Taiwan chart 2 - Time for Taiwan?


Drops of God - Time for Taiwan?Many said the craze of wine in Taiwan was, arguably, started and driven by Kami no shizuku (Drop of God), a Japanese comic series which introduces the world of wine to its readers. Since its release, the comic has boosted wine sales in many countries, including Japan, South Korea and China. Taiwan was no exception. Indeed, whenever I asked my friends in Taiwan about wine, they would almost always refer to the comic. Sometimes in supermarkets like Carrefour, Costco or RT.com, I would see a section just for the wines featured in the comic.


Apart from the comic, another reason for the growing popularity of wine may have been driven by the Taiwanese love for travel and food. Europe is certainly one of the top destinations.
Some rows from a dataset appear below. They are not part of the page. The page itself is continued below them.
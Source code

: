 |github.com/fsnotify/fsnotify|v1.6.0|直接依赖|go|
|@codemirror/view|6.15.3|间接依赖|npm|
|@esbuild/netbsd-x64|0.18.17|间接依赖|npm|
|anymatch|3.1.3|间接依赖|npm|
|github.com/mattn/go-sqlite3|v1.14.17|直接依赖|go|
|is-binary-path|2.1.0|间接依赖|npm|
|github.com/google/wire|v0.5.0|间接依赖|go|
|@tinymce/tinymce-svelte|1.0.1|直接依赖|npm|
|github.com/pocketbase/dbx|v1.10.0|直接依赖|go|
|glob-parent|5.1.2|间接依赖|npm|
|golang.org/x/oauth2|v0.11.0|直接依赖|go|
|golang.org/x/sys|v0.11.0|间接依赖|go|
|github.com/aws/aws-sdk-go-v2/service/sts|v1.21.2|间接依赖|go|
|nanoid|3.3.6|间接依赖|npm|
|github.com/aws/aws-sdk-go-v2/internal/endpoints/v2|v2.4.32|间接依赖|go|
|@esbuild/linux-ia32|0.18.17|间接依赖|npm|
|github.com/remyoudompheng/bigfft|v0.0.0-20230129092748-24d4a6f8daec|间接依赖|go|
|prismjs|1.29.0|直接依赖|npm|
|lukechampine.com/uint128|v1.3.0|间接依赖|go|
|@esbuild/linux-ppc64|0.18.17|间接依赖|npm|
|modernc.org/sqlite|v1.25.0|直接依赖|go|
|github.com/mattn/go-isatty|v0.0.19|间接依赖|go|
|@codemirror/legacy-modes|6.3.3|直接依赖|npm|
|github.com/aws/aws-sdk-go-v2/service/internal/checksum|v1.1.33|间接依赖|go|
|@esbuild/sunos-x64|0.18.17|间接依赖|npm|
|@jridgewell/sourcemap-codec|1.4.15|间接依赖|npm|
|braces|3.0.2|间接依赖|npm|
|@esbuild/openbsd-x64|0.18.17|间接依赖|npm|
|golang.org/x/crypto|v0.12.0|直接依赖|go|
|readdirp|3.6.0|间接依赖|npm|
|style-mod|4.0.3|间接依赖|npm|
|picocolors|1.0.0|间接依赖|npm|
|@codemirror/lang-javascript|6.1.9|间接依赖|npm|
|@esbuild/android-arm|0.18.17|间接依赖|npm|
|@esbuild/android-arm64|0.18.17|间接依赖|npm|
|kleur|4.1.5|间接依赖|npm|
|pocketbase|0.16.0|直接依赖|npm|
With more people being exposed to the European culture, they have brought back the wine-loving culture too. One of the distributors mentioned that she knew nothing of wine until she travelled to Italy a few years back, where she fell in love with Italian wine and decided to import it. In addition to this, over the years, more and more young people have returned to Taiwan after studying abroad (mostly in Europe), which further fuelled the growth of wine market in Taiwan.

France, Spain and Italy are among the top choices to travel for the Taiwanese, which is also reflected in consumers’ preference of wines. IWSR data shows that French wine takes up 30% of the market, followed by Spanish, Australian and Chilean wines. Italian wines, albeit still less than 10% in the market, is growing fast. At the fair, I found that almost all distributors either specialise in Italian wines or have at least a few wines from Italy in their catalogue. A distributor commented that this surge is perhaps driven by versatility of price points coupled the diversified varieties that cater the taste buds of different consumers. He also added that as people already have a predisposed affinity to Italian culture, a broad price range and wine styles certainly make it easy to sell the wines.

Another strong presence seen at the fair is Tokaji from Hungary. The sweet, honey-like taste of Tokaji has won the hearts of many young female drinkers, a growing group of consumers in Taiwan. According to TPOF, more than 50% of female consumers favour wine over other types of alcohol. Asti is another favourite of the market because of its sweet taste. In fact, Taiwanese consumers love it so much that they have made Asti ice cream out of it!

In general, sweeter wines are popular in Taiwan, which is a common characteristic of an emerging market. However, a gradual move towards a more sophisticated taste can be seen. In a chat with the manager of a boutique wine store, he told me consumers are starting to look for dry wines with more characteristics. Another importer agreed that as consumers become more educated through WSET wine classes and tastings, they are more willing to explore something different.

One important thing to note during my discussions with distributors was that most wine-buying channels are off-line, as online sales of alcohol beverages are illegal in Taiwan. Some independent wine stores, have found a way around the legislation by placing catalogues online and having consumers ordering it by mail or email. Upon arrival of the order, consumers would need to present their I.D. to show they are above 18 years old.

At the Hong Kong Wine and Spirits Fair in 2015, Debra Meiburg, a Master of Wine and author of Guide to the Taiwanese Wine Trade, described Taiwan thus: “It’s is a very unique, robust, eager market. … Taiwanese people are easy going and relaxed and easy to deal with, so I encourage you all to consider this market.” Despite the slow growth and limitations of channels, from what I’ve seen at the fair, I would agree. Young consumers, a relatively ease of doing business (market accessibility ranks 28th in our Compass market attractiveness model vs China 43rd) and growing sales. Perhaps it’s time to explore a bit more of Taiwan?